(Stored data entries)
Start of Block

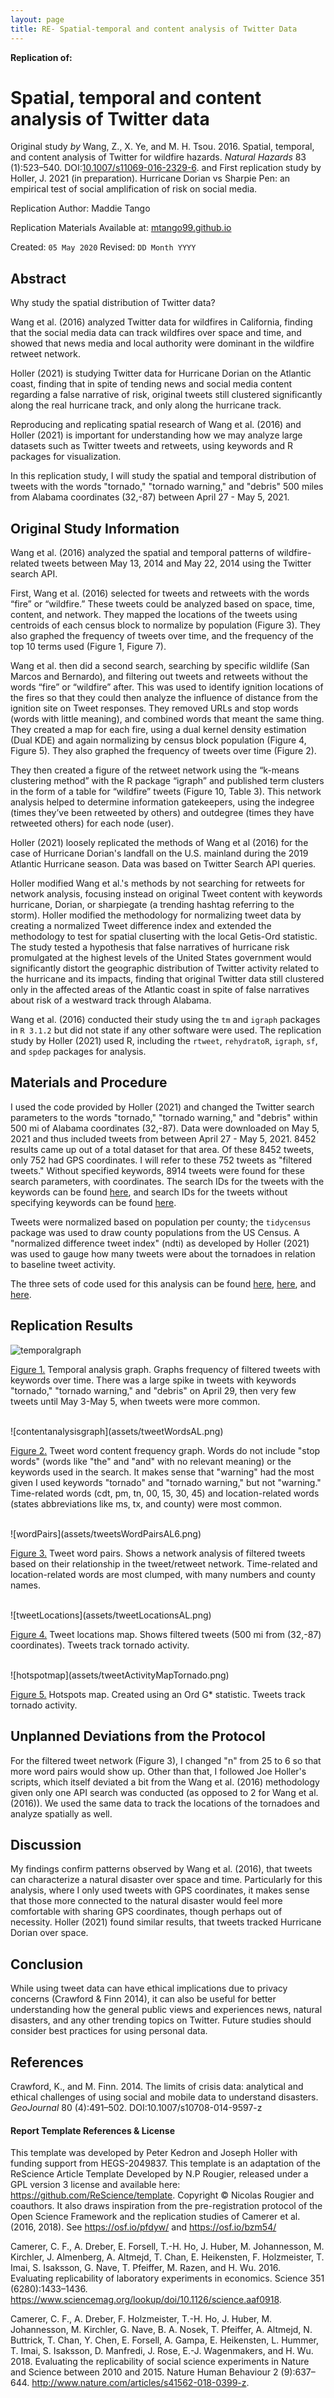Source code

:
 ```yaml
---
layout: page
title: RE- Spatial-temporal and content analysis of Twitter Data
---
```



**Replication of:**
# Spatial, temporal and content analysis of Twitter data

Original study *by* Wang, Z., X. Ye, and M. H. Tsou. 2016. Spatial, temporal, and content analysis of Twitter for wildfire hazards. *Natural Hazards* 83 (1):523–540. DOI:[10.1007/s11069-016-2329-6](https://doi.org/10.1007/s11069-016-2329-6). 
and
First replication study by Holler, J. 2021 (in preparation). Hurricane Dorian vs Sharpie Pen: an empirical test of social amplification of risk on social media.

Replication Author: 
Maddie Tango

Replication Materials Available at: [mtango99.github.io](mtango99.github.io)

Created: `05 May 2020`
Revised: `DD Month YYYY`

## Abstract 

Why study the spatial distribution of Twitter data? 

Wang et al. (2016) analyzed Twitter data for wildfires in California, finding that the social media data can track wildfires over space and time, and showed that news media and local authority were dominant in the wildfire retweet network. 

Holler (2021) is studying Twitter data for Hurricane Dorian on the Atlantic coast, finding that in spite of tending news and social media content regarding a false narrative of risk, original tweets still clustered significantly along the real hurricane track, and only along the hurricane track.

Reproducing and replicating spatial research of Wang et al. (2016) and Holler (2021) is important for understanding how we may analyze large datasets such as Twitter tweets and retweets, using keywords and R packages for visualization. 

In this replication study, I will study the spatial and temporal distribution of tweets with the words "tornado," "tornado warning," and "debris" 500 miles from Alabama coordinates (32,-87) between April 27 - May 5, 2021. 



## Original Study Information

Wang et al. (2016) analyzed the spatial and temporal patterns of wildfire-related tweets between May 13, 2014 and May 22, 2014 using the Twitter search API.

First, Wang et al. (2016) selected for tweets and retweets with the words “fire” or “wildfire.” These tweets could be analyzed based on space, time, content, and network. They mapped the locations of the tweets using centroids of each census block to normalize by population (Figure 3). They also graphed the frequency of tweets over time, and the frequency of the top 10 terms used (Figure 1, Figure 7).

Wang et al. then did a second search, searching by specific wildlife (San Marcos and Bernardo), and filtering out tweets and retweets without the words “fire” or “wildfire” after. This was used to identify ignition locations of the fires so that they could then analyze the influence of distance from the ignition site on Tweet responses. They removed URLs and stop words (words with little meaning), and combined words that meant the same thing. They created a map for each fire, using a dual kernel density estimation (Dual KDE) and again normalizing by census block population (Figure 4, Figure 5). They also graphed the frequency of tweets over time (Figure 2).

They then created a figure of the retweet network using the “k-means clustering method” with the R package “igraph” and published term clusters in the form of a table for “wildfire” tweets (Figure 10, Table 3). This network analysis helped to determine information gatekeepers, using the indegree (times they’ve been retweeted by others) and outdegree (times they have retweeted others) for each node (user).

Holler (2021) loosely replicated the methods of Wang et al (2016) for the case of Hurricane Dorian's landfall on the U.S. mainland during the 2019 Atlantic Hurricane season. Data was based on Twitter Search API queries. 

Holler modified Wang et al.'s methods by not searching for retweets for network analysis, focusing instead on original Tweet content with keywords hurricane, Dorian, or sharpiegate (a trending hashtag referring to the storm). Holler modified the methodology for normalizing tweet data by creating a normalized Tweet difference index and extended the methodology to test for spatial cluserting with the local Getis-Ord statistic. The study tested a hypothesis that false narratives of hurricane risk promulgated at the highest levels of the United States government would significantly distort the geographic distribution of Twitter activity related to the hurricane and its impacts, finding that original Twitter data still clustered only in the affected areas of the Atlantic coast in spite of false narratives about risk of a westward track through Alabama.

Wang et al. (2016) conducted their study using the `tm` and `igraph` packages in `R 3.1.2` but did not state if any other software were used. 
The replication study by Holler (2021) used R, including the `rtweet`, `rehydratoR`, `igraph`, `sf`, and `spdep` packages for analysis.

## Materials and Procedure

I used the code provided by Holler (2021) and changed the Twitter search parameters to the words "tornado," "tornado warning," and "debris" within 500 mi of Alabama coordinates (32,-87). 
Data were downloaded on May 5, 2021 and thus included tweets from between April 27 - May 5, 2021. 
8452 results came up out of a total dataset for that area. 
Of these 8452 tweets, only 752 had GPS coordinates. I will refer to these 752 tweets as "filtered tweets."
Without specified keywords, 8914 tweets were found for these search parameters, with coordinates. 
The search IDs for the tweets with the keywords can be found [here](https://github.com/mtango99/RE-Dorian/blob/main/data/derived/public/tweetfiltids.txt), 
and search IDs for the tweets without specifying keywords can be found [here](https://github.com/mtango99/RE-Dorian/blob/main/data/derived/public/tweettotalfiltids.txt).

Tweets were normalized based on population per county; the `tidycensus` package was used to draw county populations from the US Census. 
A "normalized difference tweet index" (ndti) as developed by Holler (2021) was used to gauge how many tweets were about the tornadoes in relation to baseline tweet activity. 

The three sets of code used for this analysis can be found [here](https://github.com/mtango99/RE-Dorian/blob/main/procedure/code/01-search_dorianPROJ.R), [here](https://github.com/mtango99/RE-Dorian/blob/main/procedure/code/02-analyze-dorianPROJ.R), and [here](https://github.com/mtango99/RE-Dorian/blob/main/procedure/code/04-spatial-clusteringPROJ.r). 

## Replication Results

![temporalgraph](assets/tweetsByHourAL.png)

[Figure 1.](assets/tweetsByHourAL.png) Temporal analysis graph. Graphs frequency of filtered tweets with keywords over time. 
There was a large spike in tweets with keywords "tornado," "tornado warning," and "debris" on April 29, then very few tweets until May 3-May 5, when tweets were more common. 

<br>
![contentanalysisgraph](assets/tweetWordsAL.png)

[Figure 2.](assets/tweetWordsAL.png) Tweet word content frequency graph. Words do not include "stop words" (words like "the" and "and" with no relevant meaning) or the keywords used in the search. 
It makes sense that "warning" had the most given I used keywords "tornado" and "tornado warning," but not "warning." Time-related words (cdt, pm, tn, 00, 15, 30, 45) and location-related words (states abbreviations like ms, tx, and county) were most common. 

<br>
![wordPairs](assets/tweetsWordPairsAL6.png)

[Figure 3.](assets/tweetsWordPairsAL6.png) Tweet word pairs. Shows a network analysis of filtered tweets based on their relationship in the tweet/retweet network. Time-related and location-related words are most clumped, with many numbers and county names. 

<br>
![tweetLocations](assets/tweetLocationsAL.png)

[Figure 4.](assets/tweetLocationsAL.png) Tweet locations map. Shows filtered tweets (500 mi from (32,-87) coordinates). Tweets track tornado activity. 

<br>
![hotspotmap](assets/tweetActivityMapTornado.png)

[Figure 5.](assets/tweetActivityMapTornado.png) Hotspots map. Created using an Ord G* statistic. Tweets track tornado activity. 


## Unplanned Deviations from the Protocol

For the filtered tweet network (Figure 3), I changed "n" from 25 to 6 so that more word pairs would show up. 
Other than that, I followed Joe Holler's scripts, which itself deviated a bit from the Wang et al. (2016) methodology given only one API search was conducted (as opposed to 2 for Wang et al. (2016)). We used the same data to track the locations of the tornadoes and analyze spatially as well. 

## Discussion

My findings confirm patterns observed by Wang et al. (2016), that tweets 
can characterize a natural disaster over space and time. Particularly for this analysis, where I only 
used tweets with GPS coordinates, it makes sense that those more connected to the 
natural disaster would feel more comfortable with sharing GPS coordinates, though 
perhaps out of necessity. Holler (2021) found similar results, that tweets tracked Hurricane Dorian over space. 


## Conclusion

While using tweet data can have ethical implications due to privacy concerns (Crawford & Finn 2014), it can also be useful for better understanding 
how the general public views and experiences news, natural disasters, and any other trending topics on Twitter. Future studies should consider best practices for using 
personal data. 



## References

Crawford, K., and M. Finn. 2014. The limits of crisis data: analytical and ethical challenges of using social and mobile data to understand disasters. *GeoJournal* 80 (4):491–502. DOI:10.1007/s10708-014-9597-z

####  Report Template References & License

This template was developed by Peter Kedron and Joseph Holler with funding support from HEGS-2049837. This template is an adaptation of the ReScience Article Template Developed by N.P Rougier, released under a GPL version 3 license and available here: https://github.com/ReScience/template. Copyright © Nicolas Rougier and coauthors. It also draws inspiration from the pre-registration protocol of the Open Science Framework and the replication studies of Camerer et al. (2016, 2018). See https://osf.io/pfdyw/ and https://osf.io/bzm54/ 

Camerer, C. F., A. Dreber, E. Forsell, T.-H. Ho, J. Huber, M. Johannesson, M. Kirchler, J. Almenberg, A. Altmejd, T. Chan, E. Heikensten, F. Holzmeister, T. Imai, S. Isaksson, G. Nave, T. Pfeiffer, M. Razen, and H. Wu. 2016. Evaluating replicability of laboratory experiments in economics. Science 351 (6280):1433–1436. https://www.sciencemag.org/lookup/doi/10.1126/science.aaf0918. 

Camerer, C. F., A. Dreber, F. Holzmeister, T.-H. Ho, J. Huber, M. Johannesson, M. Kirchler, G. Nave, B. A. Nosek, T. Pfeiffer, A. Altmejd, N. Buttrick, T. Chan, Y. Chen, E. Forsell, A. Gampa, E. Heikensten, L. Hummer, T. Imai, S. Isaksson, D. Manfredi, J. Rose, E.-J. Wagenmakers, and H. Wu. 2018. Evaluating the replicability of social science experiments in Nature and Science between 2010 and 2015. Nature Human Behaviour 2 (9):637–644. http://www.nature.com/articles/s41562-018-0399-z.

End of Block

All lines above from the line with "## Discussion" through the line with "References & License", both included, are to be set down exactly, with nothing else.

## Discussion

My findings confirm patterns observed by Wang et al. (2016), that tweets 
can characterize a natural disaster over space and time. Particularly for this analysis, where I only 
used tweets with GPS coordinates, it makes sense that those more connected to the 
natural disaster would feel more comfortable with sharing GPS coordinates, though 
perhaps out of necessity. Holler (2021) found similar results, that tweets tracked Hurricane Dorian over space. 


## Conclusion

While using tweet data can have ethical implications due to privacy concerns (Crawford & Finn 2014), it can also be useful for better understanding 
how the general public views and experiences news, natural disasters, and any other trending topics on Twitter. Future studies should consider best practices for using 
personal data. 



## References

Crawford, K., and M. Finn. 2014. The limits of crisis data: analytical and ethical challenges of using social and mobile data to understand disasters. *GeoJournal* 80 (4):491–502. DOI:10.1007/s10708-014-9597-z

####  Report Template References & License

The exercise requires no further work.